Aktive Ablösekontrolle an der Hinterkante eines Flugdemonstrators

In den letzten Jahren hat sich die aktive Strömungsbeeinflussung (Active Flow Control, AFC) zu einem wichtigen Forschungsgebiet innerhalb der Aerodynamik entwickelt. So konnte an zahlreichen Modellen, zum größten Teil generischer Art,  gezeigt werden, dass periodische Beeinflussungsmethoden zur Unterdrückung von Strömungsablösungen deutlich effizienter arbeiten als kontinuierliche Systeme. Durch eine Identifizierung effektiver Anregeparameter sowie einer optimierten Anordnung der Aktuatoren kann der Auftrieb von Hochauftriebskonfigurationen deutlich gegenüber den passiv-optimierten Varianten gesteigert werden.

Die in Windkanalversuchen erfolgreich eingesetzte aktive Strömungsbeeinflussung an Hochauftriebskonfigurationen soll an einem realen Versuchsträger –Motorsegler Stemme S10- zum Einsatz kommen.

 

Abbildung 1 : Versuchsträger Stemme S10 (links); Windkanalsegment (rechts)
Lupe

Dieses Flugzeug ist mit einer Wölbklappe ausgerüstet, die sowohl bei Start und Landung als auch im Langsamflug zur Auftriebserhöhung ausgeschlagen wird. Mithilfe der periodischen Beeinflussungsmethoden soll die Wirksamkeit der Wölbklappe auch bei höheren Klappenwinkeln gesteigert werden, da bereits bei relativ geringen Klappenwinkeln auf der Oberseite eine Ablösung auftritt.

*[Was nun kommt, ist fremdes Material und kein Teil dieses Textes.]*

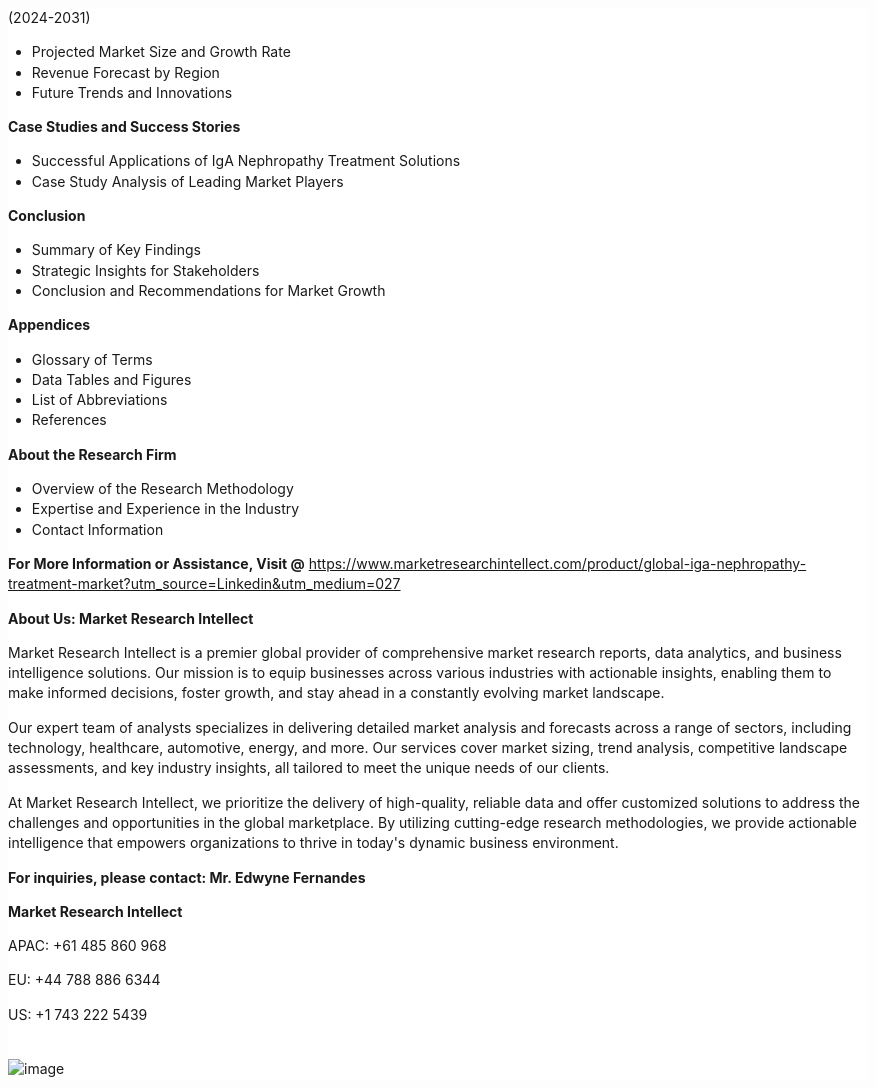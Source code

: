 (2024-2031)</strong></p><ul><li>Projected Market Size and Growth Rate</li><li>Revenue Forecast by Region</li><li>Future Trends and Innovations</li></ul><p><strong>Case Studies and Success Stories</strong></p><ul><li>Successful Applications of IgA Nephropathy Treatment Solutions</li><li>Case Study Analysis of Leading Market Players</li></ul><p><strong>Conclusion</strong></p><ul><li>Summary of Key Findings</li><li>Strategic Insights for Stakeholders</li><li>Conclusion and Recommendations for Market Growth</li></ul><p><strong>Appendices</strong></p><ul><li>Glossary of Terms</li><li>Data Tables and Figures</li><li>List of Abbreviations</li><li>References</li></ul><p><strong>About the Research Firm</strong></p><ul><li>Overview of the Research Methodology</li><li>Expertise and Experience in the Industry</li><li>Contact Information</li></ul></div><div class="article-main__content" data-test-id="publishing-text-block"><p><span class="font-[700]"><strong>For More Information or Assistance, Visit @</strong>&nbsp;<a href="https://www.marketresearchintellect.com/product/global-iga-nephropathy-treatment-market?utm_source=Linkedin&utm_medium=027">https://www.marketresearchintellect.com/product/global-iga-nephropathy-treatment-market?utm_source=Linkedin&utm_medium=027</a></span></p><p><strong>About Us: Market Research Intellect</strong></p><p>Market Research Intellect is a premier global provider of comprehensive market research reports, data analytics, and business intelligence solutions. Our mission is to equip businesses across various industries with actionable insights, enabling them to make informed decisions, foster growth, and stay ahead in a constantly evolving market landscape.</p><p>Our expert team of analysts specializes in delivering detailed market analysis and forecasts across a range of sectors, including technology, healthcare, automotive, energy, and more. Our services cover market sizing, trend analysis, competitive landscape assessments, and key industry insights, all tailored to meet the unique needs of our clients.</p><p>At Market Research Intellect, we prioritize the delivery of high-quality, reliable data and offer customized solutions to address the challenges and opportunities in the global marketplace. By utilizing cutting-edge research methodologies, we provide actionable intelligence that empowers organizations to thrive in today's dynamic business environment.</p><p><strong>For inquiries, please contact: Mr. Edwyne Fernandes</strong></p><p><strong>Market Research Intellect</strong></p><p>APAC: +61 485 860 968</p><p>EU: +44 788 886 6344</p><p>US: +1 743 222 5439</p></div><div class="article-main__content" data-test-id="publishing-text-block">&nbsp;</div>
![image](https://github.com/user-attachments/assets/e9b603c3-37e8-4736-8d63-6418fef5b9a4)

Zur Übertragung der Methoden aus den Windkanalversuchen mit verschiedenen Hochauftriebskonfigurationen (Spaltklappen) auf die Wölbklappenkonfiguration und die Randbedingungen des Flugexperiments wurden Windkanalversuche durchgeführt. In diesem Zusammenhang erfolgten Versuche mit einem Original-Flügelsegment (Abbildung 1, rechts) im Großen Windkanal (GroWika) der TU Berlin. Ziel dieser Experimente war es, neben den aerodynamischen Untersuchungen zur Auftriebssteigerung und Widerstandsreduzierung, speziell auch für den Flugversuch geeignete Aktuatoren zu entwickeln und möglichst effektive  Anregeparameter (Frequenz, Amplitude, Schlitzposition, Ausblasrichtung) zu identifizieren.  Das druckluftbetriebene Anregesystem für die Windkanal- sowie Flugversuche bestand hierbei aus drei Hauptkomponeten, der Druckluftversorgung , den Schnellschaltventilen sowie den im Stereolithografieverfahren hergestellten Aktuatorkammern.

Für die  Windkanalmessungen im GroWika kam eine 6 Komponentenwaage zur Bestimmung der Auftriebs- und Widerstandswerte zum Einsatz. Aufgrund der auftretenden Verblockung im Windkanalversuch wurden die Meswerte mit Hilfe eines 2D – Windkanalkorrekturverfahrens korrigiert. Der Großteil der Versuche erfolgte bei einer Reynoldszahl von 1,75 ∙ 106, welche der zu erwartenden Reynoldszahl im Flugversuch entsprach.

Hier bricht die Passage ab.